**What the task requires**
Only lines holding the word "chính" should be copied from the material.

── Data listing

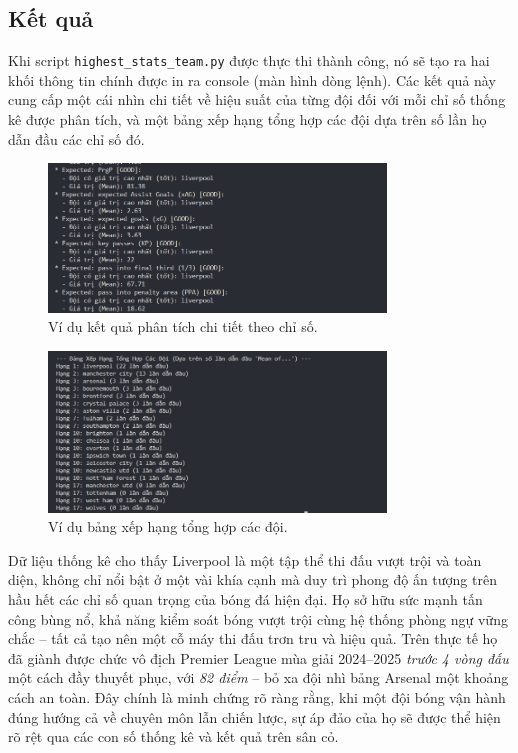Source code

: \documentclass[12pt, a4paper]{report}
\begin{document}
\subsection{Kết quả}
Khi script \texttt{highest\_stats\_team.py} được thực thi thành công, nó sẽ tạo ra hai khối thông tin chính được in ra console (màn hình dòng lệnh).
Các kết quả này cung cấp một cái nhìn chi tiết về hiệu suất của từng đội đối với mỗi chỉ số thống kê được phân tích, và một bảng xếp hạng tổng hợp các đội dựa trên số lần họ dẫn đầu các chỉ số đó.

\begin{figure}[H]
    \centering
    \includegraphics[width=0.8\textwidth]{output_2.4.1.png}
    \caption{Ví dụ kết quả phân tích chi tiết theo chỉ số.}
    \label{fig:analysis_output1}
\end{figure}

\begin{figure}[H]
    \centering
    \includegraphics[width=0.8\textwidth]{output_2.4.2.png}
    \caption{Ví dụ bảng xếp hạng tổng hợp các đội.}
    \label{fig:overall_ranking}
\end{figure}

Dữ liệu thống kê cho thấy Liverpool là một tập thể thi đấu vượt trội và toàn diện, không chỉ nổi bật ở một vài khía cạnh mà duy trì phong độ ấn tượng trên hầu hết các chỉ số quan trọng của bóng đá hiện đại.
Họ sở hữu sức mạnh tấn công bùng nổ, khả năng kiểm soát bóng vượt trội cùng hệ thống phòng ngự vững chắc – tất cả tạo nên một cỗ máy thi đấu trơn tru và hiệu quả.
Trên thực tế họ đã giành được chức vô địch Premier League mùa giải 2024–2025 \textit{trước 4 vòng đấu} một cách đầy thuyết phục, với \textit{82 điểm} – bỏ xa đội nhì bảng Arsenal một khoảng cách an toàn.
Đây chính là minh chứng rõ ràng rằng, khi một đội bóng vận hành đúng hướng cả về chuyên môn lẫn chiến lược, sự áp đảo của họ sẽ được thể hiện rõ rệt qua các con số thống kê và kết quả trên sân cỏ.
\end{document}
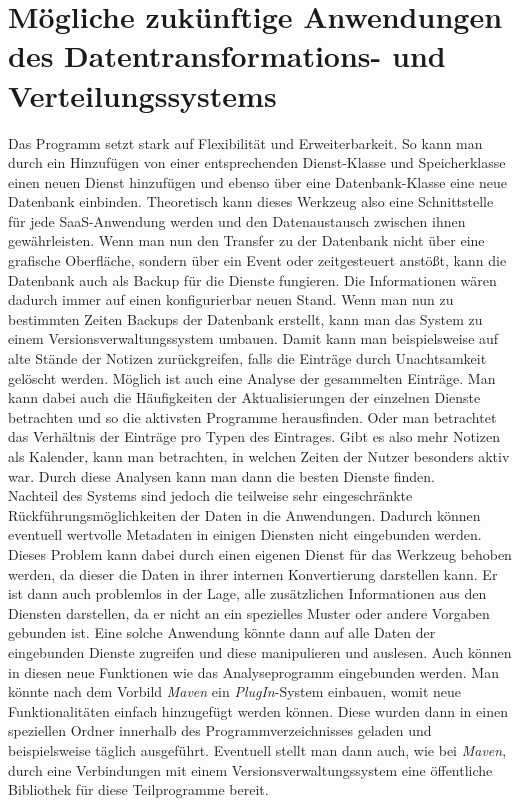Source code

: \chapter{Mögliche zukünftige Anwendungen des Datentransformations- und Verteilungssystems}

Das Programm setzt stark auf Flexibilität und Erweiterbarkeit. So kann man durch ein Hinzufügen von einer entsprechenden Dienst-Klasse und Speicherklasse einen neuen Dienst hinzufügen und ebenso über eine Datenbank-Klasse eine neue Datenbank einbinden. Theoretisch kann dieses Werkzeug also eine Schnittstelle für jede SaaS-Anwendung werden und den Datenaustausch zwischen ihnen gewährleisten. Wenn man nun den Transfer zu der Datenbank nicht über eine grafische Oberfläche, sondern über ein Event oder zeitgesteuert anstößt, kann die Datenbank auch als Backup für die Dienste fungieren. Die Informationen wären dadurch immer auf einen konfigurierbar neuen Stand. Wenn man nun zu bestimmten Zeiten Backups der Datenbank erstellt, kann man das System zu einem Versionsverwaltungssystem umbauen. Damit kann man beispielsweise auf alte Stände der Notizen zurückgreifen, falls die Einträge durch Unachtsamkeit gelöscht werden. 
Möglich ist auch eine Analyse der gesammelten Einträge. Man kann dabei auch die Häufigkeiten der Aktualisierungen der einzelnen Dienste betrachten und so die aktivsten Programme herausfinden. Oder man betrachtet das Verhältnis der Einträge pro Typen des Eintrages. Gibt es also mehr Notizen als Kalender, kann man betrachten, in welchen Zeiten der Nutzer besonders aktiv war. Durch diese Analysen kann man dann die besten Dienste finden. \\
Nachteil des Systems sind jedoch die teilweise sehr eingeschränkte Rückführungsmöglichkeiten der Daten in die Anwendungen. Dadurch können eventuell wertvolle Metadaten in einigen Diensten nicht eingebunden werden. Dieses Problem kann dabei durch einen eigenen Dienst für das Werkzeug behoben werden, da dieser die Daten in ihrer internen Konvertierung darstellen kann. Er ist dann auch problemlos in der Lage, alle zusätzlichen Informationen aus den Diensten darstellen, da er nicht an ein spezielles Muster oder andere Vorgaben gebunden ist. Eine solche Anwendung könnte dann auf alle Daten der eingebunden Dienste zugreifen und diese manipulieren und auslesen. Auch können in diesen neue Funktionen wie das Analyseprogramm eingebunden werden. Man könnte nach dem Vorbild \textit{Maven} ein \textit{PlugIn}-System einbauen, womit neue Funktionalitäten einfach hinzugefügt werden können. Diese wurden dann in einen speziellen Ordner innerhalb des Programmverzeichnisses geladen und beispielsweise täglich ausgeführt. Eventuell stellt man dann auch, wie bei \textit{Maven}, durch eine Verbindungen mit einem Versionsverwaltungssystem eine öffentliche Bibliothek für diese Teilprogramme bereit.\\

────

**Output**
Khi script \texttt{highest\_stats\_team.py} được thực thi thành công, nó sẽ tạo ra hai khối thông tin chính được in ra console (màn hình dòng lệnh).
Đây chính là minh chứng rõ ràng rằng, khi một đội bóng vận hành đúng hướng cả về chuyên môn lẫn chiến lược, sự áp đảo của họ sẽ được thể hiện rõ rệt qua các con số thống kê và kết quả trên sân cỏ.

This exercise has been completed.